:: RECORDS SHOWN

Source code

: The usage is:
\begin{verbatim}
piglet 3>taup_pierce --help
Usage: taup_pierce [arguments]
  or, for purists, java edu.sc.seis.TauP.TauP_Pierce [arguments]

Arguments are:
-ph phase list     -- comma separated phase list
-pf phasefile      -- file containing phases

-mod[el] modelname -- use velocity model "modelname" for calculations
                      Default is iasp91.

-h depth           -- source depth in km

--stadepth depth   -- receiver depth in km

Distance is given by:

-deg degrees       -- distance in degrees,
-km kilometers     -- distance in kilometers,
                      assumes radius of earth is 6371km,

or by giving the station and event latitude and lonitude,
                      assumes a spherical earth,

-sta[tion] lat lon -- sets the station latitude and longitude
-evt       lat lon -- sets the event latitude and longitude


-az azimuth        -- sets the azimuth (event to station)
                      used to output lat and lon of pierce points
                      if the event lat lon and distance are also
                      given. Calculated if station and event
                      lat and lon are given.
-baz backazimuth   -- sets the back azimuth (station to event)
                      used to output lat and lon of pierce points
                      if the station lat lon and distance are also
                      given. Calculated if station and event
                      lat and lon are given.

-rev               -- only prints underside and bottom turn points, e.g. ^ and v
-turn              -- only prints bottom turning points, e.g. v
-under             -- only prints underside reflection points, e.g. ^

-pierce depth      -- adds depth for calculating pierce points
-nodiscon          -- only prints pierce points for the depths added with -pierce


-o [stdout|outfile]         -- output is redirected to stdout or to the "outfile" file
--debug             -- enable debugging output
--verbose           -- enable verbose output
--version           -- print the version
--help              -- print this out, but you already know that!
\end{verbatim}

::::

EXERCISE
If a line in the material above contains "output", show that line.

THE ANSWER
                      used to output lat and lon of pierce points
                      used to output lat and lon of pierce points
-o [stdout|outfile]         -- output is redirected to stdout or to the "outfile" file
--debug             -- enable debugging output
--verbose           -- enable verbose output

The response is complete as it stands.